EXERCISE OBJECTIVE: Tally the lines below containing "Improper" and report only the total.
▽
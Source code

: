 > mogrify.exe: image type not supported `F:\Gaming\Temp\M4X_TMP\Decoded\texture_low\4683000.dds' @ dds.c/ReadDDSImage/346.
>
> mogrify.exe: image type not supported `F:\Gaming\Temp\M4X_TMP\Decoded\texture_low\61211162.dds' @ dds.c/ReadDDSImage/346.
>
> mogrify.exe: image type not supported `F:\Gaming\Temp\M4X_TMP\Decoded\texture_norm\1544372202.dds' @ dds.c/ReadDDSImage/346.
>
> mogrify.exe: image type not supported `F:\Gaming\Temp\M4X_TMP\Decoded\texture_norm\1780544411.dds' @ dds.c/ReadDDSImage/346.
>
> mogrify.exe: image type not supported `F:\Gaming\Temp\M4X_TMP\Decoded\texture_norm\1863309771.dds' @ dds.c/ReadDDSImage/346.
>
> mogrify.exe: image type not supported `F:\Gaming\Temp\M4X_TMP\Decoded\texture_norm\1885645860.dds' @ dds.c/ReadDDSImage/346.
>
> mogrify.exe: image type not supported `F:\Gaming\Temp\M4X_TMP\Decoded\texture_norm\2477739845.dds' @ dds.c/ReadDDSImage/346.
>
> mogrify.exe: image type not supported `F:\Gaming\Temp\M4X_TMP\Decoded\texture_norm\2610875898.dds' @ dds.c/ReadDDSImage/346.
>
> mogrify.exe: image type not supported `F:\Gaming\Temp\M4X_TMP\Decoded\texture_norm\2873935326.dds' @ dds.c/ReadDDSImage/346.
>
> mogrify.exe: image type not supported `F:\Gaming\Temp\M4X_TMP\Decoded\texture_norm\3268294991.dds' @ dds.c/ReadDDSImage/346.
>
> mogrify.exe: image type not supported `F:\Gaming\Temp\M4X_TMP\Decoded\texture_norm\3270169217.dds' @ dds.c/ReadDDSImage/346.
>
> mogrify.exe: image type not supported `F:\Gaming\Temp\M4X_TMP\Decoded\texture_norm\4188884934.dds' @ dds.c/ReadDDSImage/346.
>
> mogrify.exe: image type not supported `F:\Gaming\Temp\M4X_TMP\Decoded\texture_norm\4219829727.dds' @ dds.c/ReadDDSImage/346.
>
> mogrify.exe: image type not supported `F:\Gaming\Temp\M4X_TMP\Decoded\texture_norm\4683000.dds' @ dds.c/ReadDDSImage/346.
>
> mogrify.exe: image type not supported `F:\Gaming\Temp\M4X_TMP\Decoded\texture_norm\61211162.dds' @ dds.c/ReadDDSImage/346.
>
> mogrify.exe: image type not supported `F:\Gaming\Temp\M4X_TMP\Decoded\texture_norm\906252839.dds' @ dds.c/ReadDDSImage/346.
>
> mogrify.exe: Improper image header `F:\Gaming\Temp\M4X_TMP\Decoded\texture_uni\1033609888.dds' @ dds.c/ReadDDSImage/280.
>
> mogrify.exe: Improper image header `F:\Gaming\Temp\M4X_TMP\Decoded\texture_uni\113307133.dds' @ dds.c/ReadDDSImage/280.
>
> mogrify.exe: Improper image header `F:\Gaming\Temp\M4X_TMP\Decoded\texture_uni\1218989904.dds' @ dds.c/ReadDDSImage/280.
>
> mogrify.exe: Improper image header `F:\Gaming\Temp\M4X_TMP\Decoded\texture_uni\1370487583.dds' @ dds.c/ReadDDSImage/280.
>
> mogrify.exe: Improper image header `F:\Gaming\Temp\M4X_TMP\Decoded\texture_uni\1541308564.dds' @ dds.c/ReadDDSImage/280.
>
△
SOLVED EXERCISE: 5